About 1850, Argentina was at the end of a 40-year period of chaos. The prosperous Spanish colony at the southern tip of the South American continent tried to organize following the model of the United States in 1816. There was a feeble attempt to copy the American Constitution of 1778 —without the checks and balances, mind you— but the experiment never actually worked beyond the signing of a document and a few discourses.  The country sank into a period of anarchy during which strong men ruled large swaths of land by force. At that time, the former Spanish colony lost about half of its original territory to other emerging countries like Bolivia, Paraguay, Uruguay and its Portuguese neighbor to the East, Brazil. Argentines fought each other while the world ate their lunch.

Eventually a new Constitution was passed in 1853. Major world powers helped the strongest among the strongmen to begin organizing the country. This last line I wrote will generate a number of responses among Argentine readers (spare me, please) who were told a different (false) story at school. In any case, the country got organized under the new Constitution and within the first few years of civil order, a form of semi-republican oligarchic government developed. The rulers of that age had a gigantic task at hand. Half the country was in the hands of savages that raided the frontier regularly; the other half was mostly in the hands of “caudillos” who had to be forced to accept the new order. The country needed to be organized, educated, pacified, and provided with the normal institutions of modernity. That was accomplished in record time. By 1877, Argentine income per capita was the highest in the western world. Argentina enjoyed a period of nearly unstoppable growth and prosperity that lasted half a century. The centenary of the Revolution of 1810 found the country among the top ten economies of the world, with a strong currency, and a reasonably well educated population.

In 1916 the Radical Party — a member of the family of International Socialist political parties — managed to win the Presidential elections. It was to govern the country uninterrupted until the first military coup in 1930. A series of dubious elections kept the country off the Radical’s hands and under the control of a pseudo-Conservative/military governments until 1945. The decline had begun but the country was so prosperous that few noticed. The period between the two world wars was a time of cultural development and reasonable prosperity. The old oligarchs were gone, replaced by a “progressive” ruling class that did not have the skills and principles necessary to keep the good times rolling. In time, a form of Fascist rule coalesced in 1946 under Gen. Juan Peron who won the first free elections in a long time.

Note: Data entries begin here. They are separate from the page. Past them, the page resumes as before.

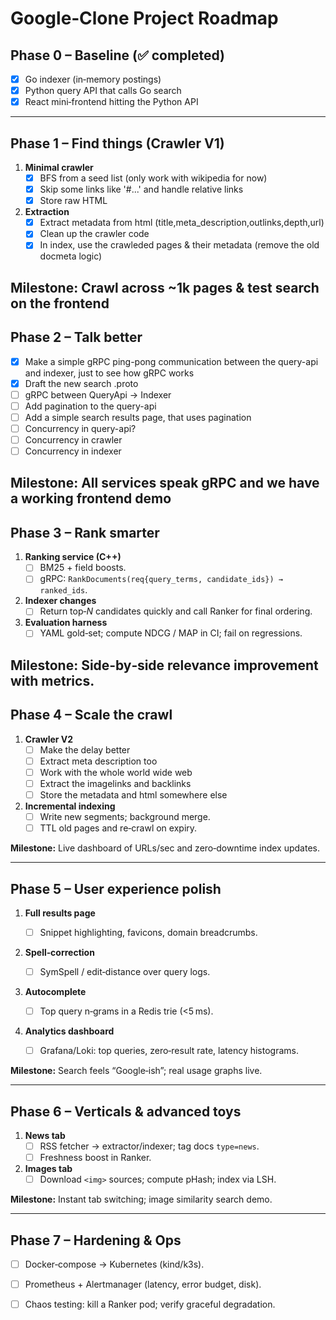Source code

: # Google‑Clone Project Roadmap

## Phase 0 – Baseline (✅ completed)

- [x] Go indexer (in‑memory postings)
- [x] Python query API that calls Go search
- [x] React mini‑frontend hitting the Python API

---


## Phase 1 – **Find things** (Crawler V1)

1. **Minimal crawler**
   - [x] BFS from a seed list (only work with wikipedia for now)
   - [x] Skip some links like '#...' and handle relative links 
   - [x] Store raw HTML 
2. **Extraction**
   - [x] Extract metadata from html (title,meta_description,outlinks,depth,url)
   - [x] Clean up the crawler code
   - [x] In index, use the crawleded pages & their metadata (remove the old docmeta logic)

**Milestone:** Crawl across ~1k pages & test search on the frontend
---

## Phase 2 – **Talk better** 

- [x] Make a simple gRPC ping-pong communication between the query-api and indexer, just to see how gRPC works
- [x] Draft the new search .proto 
- [ ] gRPC between QueryApi -> Indexer
- [ ] Add pagination to the query-api
- [ ] Add a simple search results page, that uses pagination
- [ ] Concurrency in query-api?
- [ ] Concurrency in crawler
- [ ] Concurrency in indexer

**Milestone:** All services speak gRPC and we have a working frontend demo
---

## Phase 3 – **Rank smarter**

1. **Ranking service (C++)**
   - [ ] BM25 + field boosts.
   - [ ] gRPC: `RankDocuments(req{query_terms, candidate_ids}) → ranked_ids`.
2. **Indexer changes**
   - [ ] Return top‑*N* candidates quickly and call Ranker for final ordering.
3. **Evaluation harness**
   - [ ] YAML gold‑set; compute NDCG / MAP in CI; fail on regressions.

**Milestone:** Side‑by‑side relevance improvement with metrics.
---

## Phase 4 – **Scale the crawl**

1. **Crawler V2**
   - [ ] Make the delay better
   - [ ] Extract meta description too
   - [ ] Work with the whole world wide web
   - [ ] Extract the imagelinks and backlinks
   - [ ] Store the metadata and html somewhere else
2. **Incremental indexing**
   - [ ] Write new segments; background merge.
   - [ ] TTL old pages and re‑crawl on expiry.

**Milestone:** Live dashboard of URLs/sec and zero‑downtime index updates.

---

## Phase 5 – **User experience polish**

1. **Full results page**

   - [ ] Snippet highlighting, favicons, domain breadcrumbs.
2. **Spell‑correction**

   - [ ] SymSpell / edit‑distance over query logs.
3. **Autocomplete**

   - [ ] Top query n‑grams in a Redis trie (<5 ms).
4. **Analytics dashboard**

   - [ ] Grafana/Loki: top queries, zero‑result rate, latency histograms.

**Milestone:** Search feels “Google‑ish”; real usage graphs live.

---

## Phase 6 – **Verticals & advanced toys**

1. **News tab**
   - [ ] RSS fetcher → extractor/indexer; tag docs `type=news`.
   - [ ] Freshness boost in Ranker.
2. **Images tab**
   - [ ] Download `<img>` sources; compute pHash; index via LSH.

**Milestone:** Instant tab switching; image similarity search demo.

---

## Phase 7 – **Hardening & Ops**

- [ ] Docker‑compose → Kubernetes (kind/k3s).
- [ ] Prometheus + Alertmanager (latency, error budget, disk).
- [ ] Chaos testing: kill a Ranker pod; verify graceful degradation.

Juan Peron was a master politician and could play the Argentines like a fiddle but he was a lousy administrator. He managed to institute a form of worker’s union system that copied mostly Mussolini’s model with touches of FDR’s. The country gradually  moved towards a dictatorship as the old money reserves dwindled and Peron found himself unable to generate decent growth in a post-war period filled with opportunities. He was ousted in 1955 and I am sure he was glad to leave. Two decades of uncertainty and incredibly incompetent governments continued the decline into the sixties until the return of Peron in 1974. He was elected President and died within a year of his election. The country fell into chaos and a new military coup restored a bloody kind of order in 1976 that lasted until the war with Britain of 1982.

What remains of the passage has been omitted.